Count the lines below that contain the word "Partial", and report only that number.

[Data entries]
((
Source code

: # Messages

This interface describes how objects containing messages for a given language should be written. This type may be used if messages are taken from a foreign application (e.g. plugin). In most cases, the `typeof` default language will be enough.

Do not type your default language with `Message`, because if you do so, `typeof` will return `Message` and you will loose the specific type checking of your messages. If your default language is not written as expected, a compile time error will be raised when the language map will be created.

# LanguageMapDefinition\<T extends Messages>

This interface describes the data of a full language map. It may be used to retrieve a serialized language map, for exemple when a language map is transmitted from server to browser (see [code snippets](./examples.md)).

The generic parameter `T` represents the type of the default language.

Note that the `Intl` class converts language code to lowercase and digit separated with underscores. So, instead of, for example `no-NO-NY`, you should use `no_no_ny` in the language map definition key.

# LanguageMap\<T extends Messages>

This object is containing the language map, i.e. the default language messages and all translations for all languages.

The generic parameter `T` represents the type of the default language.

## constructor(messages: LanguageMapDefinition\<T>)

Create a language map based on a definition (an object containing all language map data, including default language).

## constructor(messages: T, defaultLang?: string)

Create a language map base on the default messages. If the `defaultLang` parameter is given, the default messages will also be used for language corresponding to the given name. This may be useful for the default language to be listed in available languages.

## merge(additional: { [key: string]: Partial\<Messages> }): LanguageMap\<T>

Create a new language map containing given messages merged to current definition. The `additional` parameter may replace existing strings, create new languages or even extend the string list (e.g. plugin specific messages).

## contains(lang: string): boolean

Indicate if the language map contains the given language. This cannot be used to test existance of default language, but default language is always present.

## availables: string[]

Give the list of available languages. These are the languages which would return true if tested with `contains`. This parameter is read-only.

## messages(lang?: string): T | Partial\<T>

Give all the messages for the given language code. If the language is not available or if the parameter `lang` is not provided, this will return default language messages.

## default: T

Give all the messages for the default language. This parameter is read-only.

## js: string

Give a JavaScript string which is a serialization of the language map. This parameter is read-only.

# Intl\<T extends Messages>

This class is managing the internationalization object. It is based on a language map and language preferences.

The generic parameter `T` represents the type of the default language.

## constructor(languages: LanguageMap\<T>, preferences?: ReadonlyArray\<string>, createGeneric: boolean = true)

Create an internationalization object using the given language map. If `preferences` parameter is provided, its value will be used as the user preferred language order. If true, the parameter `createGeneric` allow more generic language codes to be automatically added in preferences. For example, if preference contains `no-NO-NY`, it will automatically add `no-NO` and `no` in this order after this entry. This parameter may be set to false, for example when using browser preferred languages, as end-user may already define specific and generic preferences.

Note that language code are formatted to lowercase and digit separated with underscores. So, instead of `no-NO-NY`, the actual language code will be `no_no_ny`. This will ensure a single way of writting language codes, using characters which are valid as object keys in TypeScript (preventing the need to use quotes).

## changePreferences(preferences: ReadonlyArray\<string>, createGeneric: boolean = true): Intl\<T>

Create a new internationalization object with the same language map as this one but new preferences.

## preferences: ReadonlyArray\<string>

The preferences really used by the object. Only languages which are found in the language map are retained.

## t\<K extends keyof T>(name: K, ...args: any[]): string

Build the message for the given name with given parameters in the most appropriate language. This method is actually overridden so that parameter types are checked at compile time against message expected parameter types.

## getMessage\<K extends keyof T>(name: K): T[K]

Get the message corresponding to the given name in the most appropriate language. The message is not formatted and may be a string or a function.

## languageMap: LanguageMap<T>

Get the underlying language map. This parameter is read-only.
))
(Reply)
2